Hastings Street is the fourth album from the Los Angeles-based band Brazzaville.  David Brown, the principal songwriter and vocalist wrote, "Hastings Street... is named after the infamous Hastings Street in Vancouver. It is basically the skid row of Vancouver, full of junkies and prostitutes. The title track on the CD was inspired by the life story of a guy I once met. There are several love songs on the record, including "Old Folks" and "It Only Hurts". There are also several stories about different characters.  "Londres" is the tale of a young girl growing up in East L.A. She is surrounded by poverty and violence.
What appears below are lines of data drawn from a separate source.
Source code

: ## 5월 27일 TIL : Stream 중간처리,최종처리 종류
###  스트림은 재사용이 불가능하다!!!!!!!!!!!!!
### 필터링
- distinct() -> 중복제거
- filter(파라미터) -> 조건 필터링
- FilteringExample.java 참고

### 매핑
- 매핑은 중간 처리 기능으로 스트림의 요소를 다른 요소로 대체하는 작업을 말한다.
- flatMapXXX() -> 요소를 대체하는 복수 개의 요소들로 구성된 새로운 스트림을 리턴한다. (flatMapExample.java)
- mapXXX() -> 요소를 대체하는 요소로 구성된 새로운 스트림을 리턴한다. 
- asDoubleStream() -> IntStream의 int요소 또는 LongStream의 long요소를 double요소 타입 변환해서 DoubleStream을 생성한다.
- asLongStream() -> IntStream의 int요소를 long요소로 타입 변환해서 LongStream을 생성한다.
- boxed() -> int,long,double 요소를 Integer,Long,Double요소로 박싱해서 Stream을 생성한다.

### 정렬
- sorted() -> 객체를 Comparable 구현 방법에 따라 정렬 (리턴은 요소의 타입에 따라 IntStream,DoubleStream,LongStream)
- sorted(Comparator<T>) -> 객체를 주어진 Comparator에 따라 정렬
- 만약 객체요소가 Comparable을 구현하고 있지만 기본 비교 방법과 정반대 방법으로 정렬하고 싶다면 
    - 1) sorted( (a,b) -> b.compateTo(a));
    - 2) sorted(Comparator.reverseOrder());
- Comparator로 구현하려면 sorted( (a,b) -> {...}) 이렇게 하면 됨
She listens to The Smiths and dreams of one day escaping to the promised land of Londres (London). "Love Is the Answer" is the story of an abused daughter who escapes to SF with her best friend. "Lagos Slums" is the story of a Nigerian man struggling to support his family in the New World of globalization." In reality, Hastings Street itself runs nearly twelve kilometers through two cities and to the locals less than two kilometers is considered "skid row".

Track listing
 "Intro"
 "Londres"
 "Love Is the Answer"
 "Old Folks"
 "Hong Kong Cafe"
 "Hastings Street"
 "Single Apartment"
 "Night Train to Moscow"
 "Interlude"
 'Lagos Slums"
 '17"
 'L.A. River Lady"
 'Left Out"
 'Asteroid Fields
 "Dark Eyes"
The album is currently unreleased in the US.